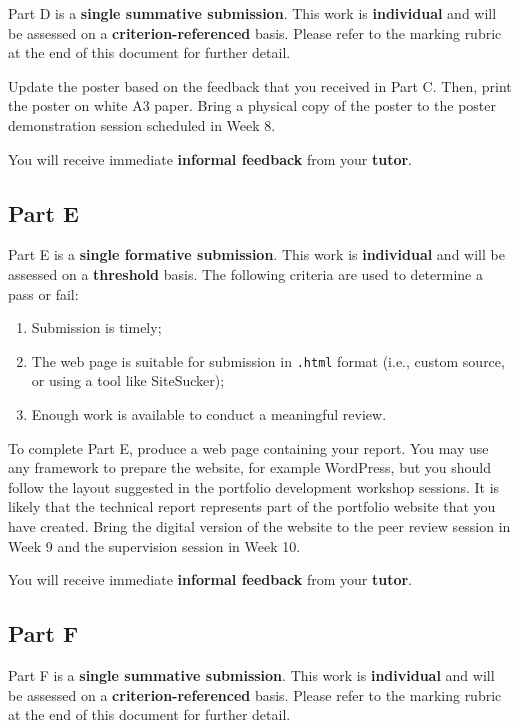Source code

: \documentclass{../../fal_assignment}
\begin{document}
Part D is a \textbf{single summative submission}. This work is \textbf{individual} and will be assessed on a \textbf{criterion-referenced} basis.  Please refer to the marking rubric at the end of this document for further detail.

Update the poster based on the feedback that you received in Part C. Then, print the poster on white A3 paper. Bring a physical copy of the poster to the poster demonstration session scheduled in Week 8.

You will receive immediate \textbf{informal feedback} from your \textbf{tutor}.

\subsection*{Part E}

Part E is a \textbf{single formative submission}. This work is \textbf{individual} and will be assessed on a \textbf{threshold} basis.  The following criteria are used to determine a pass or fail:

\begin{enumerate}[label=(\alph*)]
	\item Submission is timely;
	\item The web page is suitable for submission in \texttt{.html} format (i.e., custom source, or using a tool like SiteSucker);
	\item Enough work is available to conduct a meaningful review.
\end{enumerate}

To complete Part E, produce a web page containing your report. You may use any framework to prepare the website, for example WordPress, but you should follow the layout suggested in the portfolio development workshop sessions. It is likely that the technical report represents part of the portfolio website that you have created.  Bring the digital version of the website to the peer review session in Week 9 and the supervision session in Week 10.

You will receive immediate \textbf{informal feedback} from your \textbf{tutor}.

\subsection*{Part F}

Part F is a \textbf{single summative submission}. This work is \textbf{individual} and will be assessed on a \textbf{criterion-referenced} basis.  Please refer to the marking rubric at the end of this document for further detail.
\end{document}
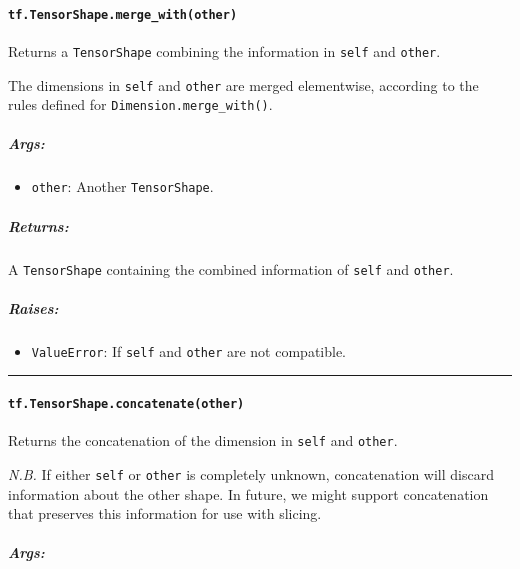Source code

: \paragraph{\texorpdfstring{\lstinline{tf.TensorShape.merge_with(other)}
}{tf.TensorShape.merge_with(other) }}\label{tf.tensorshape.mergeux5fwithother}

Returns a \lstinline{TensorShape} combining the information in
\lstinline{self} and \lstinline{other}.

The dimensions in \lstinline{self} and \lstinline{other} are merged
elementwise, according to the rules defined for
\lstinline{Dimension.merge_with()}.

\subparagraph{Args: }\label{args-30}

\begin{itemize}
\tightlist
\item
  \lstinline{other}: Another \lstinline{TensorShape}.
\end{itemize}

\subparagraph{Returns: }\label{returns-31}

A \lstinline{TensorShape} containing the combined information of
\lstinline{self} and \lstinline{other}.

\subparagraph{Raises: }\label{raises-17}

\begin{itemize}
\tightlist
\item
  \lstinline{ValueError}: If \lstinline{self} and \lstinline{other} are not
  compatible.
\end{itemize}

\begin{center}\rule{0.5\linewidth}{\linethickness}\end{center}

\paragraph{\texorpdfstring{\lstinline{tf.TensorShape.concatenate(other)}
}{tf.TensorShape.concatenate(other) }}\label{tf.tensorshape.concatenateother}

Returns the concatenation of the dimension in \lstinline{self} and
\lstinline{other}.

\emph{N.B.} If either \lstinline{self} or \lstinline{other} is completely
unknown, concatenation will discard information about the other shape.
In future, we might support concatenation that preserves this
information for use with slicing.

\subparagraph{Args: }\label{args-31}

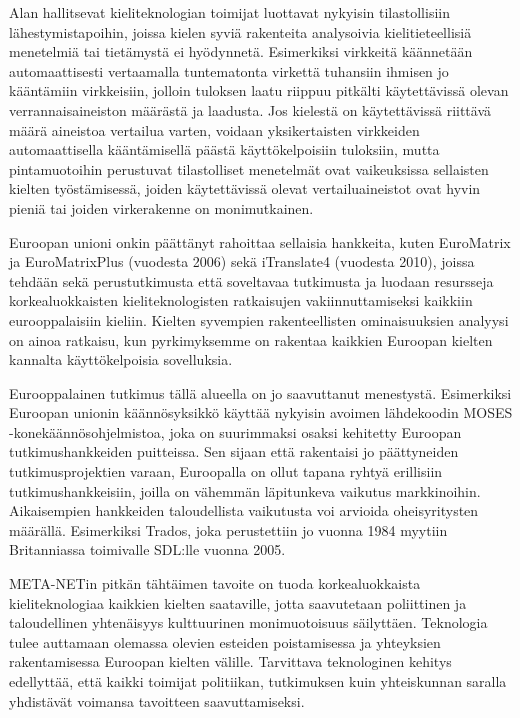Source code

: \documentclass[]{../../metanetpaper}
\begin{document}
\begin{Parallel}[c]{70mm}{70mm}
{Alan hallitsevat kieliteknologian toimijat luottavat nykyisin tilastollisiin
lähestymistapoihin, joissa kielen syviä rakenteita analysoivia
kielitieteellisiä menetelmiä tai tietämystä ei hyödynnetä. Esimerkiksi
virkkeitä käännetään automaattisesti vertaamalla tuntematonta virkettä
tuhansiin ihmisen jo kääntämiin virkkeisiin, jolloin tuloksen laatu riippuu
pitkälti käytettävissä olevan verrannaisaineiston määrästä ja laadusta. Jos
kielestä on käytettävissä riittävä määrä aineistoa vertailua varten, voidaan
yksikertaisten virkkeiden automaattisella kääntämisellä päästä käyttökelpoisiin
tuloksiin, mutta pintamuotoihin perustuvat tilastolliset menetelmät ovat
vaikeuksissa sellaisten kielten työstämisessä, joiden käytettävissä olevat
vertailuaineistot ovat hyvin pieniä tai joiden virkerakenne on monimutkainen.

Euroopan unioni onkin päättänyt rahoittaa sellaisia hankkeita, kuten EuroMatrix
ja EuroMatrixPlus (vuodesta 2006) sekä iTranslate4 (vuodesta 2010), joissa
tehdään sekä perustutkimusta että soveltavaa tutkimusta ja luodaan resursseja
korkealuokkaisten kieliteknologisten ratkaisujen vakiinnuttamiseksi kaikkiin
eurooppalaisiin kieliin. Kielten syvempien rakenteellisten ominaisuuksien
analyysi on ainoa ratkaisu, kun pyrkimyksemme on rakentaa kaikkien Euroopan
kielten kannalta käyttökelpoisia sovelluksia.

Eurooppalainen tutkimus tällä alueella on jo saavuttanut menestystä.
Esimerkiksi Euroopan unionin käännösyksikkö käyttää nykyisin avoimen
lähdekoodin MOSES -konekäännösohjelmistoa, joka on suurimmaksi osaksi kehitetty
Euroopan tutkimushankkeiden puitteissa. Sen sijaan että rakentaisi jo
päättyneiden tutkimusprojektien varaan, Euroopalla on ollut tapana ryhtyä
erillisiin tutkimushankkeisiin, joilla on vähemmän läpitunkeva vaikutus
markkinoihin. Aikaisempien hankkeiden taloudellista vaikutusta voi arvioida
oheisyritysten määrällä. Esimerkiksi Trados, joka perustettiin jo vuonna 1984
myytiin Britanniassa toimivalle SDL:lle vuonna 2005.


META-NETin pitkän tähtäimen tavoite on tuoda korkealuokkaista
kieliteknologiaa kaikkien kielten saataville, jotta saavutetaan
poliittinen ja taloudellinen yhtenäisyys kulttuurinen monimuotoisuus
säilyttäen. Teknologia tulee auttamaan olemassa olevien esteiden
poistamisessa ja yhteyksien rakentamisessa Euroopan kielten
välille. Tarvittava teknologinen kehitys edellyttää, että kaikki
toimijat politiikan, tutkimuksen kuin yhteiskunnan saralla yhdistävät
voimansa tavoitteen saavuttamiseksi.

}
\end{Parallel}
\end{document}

====

• Task item: Copy out the lines above from the line containing "unknown, concatenation will" through the line containing "tuhansiin ihmisen jo", exactly, and keep the pictures out.

• Your solution:
unknown, concatenation will discard information about the other shape.
In future, we might support concatenation that preserves this
information for use with slicing.

\subparagraph{Args: }\label{args-31}

Source code

: \documentclass[]{../../metanetpaper}
\begin{document}
\begin{Parallel}[c]{70mm}{70mm}
{Alan hallitsevat kieliteknologian toimijat luottavat nykyisin tilastollisiin
lähestymistapoihin, joissa kielen syviä rakenteita analysoivia
kielitieteellisiä menetelmiä tai tietämystä ei hyödynnetä. Esimerkiksi
virkkeitä käännetään automaattisesti vertaamalla tuntematonta virkettä
tuhansiin ihmisen jo kääntämiin virkkeisiin, jolloin tuloksen laatu riippuu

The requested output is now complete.